News (Media Awareness Project) - US CT: OPED: Colombia Rx Will Work In Theory, But Not In |
Title: | US CT: OPED: Colombia Rx Will Work In Theory, But Not In |
Published On: | 2001-02-02 |
Source: | Hartford Courant (CT) |
Fetched On: | 2008-01-27 01:12:00 |
COLOMBIA RX WILL WORK IN THEORY, BUT NOT IN REALITY
For Igor Sikorsky, the helicopter used science to fly in hope. In the
great inventor's dreams, a whirlybird would swoop down from on high
and, like Hartford Hospital's Life Star, miraculously rescue people
who would otherwise die.
Over time, the helicopter also became a weapon of war. One option on
the Blackhawk assault helicopters recently sold to Colombia is
Hellfire guided missiles and rockets. In well-trained hands, these
weapons will theoretically eradicate both drugs and guerrillas.
In the real world, that's doubtful, since the General Accounting
Office just issued a report indicating that, despite many years of
substantial U.S. military and technical assistance, Colombia doubled
its cocaine production between 1995 and 1999. Moreover, almost 20
percent of the gas (469,000 gallons) used for counternarcotics
operations disappeared.
After completing its first review in 15 years, the U.S. embassy in
Bogota now thinks the gasoline was "misused."
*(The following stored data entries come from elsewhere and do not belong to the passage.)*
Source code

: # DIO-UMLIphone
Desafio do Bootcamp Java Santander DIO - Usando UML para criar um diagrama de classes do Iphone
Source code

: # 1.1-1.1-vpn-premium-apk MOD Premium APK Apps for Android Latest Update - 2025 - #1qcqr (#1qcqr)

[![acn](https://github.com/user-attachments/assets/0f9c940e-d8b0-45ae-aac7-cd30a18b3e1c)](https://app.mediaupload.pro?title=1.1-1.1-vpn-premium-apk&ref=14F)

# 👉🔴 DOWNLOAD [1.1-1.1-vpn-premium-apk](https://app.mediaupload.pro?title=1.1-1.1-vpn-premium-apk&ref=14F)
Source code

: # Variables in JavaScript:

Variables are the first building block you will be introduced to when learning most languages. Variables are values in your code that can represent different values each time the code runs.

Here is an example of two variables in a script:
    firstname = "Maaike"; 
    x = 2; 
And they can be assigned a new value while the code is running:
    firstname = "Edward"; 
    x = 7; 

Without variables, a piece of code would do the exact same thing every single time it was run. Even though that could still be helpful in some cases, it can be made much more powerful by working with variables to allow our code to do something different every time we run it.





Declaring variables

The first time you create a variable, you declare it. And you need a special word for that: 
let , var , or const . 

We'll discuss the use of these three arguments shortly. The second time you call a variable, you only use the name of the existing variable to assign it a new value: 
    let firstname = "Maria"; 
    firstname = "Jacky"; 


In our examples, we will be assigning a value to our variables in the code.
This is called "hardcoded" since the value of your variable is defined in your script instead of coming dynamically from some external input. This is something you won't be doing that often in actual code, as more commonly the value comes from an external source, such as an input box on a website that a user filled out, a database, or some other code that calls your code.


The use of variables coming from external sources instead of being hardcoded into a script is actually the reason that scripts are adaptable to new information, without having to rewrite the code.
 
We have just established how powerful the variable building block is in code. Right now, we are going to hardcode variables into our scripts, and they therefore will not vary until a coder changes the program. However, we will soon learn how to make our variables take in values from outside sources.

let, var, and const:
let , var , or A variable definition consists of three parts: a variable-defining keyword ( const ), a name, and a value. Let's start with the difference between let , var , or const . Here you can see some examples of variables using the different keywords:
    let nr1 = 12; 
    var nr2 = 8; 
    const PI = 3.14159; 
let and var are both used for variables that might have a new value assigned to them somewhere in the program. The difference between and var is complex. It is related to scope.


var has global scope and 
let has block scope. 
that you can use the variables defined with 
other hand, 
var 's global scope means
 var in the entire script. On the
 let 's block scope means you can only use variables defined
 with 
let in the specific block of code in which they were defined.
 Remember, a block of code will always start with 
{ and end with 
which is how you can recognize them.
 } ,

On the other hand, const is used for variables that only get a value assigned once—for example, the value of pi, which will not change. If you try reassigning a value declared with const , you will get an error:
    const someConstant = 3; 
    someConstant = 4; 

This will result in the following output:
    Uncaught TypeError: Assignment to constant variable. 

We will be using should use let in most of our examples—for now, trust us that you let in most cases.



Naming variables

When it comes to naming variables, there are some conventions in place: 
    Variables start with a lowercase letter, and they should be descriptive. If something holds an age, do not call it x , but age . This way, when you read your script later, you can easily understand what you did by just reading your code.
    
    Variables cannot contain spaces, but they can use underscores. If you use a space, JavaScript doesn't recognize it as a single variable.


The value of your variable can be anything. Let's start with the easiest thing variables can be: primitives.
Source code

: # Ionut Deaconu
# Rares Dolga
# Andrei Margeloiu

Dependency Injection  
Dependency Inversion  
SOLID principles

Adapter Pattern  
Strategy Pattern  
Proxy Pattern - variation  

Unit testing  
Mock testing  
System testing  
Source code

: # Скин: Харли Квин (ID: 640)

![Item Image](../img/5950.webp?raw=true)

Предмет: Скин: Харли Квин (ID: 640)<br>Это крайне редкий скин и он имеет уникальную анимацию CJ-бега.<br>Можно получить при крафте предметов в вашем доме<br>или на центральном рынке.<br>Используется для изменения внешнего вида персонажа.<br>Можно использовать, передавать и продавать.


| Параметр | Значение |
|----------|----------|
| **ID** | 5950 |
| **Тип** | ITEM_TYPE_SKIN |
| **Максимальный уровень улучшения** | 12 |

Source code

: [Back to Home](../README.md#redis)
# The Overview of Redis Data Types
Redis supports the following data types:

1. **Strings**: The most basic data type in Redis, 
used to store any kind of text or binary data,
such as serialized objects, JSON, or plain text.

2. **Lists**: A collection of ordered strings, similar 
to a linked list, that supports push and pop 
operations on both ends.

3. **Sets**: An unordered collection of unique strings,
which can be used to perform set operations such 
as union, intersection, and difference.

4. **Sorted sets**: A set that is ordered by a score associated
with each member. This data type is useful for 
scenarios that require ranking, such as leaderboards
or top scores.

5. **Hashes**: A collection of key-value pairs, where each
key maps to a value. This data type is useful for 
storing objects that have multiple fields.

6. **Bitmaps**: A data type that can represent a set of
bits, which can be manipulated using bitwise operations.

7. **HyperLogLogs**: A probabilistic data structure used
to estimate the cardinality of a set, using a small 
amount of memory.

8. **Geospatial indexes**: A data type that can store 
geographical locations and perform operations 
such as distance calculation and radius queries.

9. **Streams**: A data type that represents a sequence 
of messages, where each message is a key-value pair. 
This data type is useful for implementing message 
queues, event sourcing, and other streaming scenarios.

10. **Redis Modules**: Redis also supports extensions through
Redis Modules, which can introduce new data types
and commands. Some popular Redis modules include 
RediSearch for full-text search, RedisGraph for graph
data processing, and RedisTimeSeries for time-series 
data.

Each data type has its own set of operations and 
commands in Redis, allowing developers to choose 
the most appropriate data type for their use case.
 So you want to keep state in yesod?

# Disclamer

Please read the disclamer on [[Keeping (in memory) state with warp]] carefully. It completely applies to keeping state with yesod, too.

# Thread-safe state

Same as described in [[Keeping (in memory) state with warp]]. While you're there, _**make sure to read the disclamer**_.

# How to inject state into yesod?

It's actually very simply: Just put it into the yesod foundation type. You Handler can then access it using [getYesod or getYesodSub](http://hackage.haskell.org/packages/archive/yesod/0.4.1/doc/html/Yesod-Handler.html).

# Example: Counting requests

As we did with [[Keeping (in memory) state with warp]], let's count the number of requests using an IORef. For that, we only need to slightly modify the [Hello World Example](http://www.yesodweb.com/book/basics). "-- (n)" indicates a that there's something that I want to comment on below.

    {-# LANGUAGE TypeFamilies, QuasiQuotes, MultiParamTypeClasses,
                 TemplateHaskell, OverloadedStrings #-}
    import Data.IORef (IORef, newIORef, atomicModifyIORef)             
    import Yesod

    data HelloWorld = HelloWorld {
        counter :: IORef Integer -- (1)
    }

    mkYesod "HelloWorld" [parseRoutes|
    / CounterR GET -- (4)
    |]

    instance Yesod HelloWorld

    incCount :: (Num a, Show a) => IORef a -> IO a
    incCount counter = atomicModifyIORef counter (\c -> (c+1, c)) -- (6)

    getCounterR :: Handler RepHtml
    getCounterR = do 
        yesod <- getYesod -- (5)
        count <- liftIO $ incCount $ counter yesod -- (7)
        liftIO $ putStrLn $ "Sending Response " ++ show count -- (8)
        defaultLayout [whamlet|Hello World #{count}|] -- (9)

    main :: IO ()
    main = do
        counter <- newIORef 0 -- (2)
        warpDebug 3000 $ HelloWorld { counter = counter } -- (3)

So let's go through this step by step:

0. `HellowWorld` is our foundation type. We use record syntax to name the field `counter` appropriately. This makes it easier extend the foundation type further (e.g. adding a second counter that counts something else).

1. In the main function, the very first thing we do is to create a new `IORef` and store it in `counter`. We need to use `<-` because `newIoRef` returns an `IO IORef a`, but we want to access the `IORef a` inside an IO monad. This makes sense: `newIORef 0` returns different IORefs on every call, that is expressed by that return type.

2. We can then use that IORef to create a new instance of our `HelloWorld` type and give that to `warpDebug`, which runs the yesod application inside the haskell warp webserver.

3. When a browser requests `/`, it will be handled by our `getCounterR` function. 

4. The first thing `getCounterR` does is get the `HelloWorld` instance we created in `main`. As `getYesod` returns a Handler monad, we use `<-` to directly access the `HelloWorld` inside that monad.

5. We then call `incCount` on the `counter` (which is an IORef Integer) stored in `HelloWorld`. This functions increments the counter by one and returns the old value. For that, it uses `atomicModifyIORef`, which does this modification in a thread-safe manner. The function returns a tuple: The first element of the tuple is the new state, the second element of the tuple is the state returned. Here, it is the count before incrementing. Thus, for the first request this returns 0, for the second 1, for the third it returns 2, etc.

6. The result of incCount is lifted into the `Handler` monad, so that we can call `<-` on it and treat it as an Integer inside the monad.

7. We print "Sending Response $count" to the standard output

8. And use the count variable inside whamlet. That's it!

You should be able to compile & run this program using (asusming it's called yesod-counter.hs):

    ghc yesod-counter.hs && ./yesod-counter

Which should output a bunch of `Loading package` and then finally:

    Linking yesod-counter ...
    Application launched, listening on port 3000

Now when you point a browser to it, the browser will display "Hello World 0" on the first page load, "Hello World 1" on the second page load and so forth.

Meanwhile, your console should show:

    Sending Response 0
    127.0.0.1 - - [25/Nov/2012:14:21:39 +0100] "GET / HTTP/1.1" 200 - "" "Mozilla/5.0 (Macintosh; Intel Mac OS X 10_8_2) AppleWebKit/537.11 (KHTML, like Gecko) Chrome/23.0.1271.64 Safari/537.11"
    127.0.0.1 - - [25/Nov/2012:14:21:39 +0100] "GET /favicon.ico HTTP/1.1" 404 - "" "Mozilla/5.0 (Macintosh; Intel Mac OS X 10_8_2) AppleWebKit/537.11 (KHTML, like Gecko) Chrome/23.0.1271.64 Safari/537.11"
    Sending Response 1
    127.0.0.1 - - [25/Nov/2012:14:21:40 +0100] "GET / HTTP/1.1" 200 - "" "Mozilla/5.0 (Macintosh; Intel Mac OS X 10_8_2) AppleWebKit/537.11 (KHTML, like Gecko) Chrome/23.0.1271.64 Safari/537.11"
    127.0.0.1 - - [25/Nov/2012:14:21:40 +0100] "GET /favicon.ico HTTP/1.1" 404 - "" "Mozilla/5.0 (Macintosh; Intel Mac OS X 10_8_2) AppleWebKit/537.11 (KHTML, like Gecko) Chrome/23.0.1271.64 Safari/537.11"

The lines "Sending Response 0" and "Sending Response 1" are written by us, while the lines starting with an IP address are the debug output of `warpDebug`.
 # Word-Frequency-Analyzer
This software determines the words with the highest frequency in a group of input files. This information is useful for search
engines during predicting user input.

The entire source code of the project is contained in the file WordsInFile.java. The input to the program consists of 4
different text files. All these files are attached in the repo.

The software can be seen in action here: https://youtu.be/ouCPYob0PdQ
So, while Connecticut's Blackhawks will undoubtedly perform as
designed, anyone who thinks these machines will help rescue the
political situation in Colombia is snorting the drugs these weapons
are meant to eradicate.
Let's start with a fact. Since the time of the Spanish conquest, no
Bogota government has controlled all the nation's territory. If only
because of the mountains, Colombia's geography lends itself to
resistance, especially from the traditional elites who have
continually refused to share either wealth or power.
A 1999 study from the U.S. Army War College notes that 10 percent of
the people own 90 percent of the farmable land. Meanwhile about 50
percent of the people live in poverty, with 20 percent in even more
dire condition.
Today, revolutionary violence is a given. But Washington's perennial
focus on the guerrillas is a terrible instance of smart people doing
stupid things. The War College study stresses that, during the first
nine months of 1998, paramilitaries -- vigilantes with the latest
weapons -- committed an estimated 76 percent of all "politically
motivated extra judicial killings."
In a story dated Jan. 7, Colombia's conservative newspaper El Tiempo
reported that the "paras" grew by 100 percent between 1998 and 2000.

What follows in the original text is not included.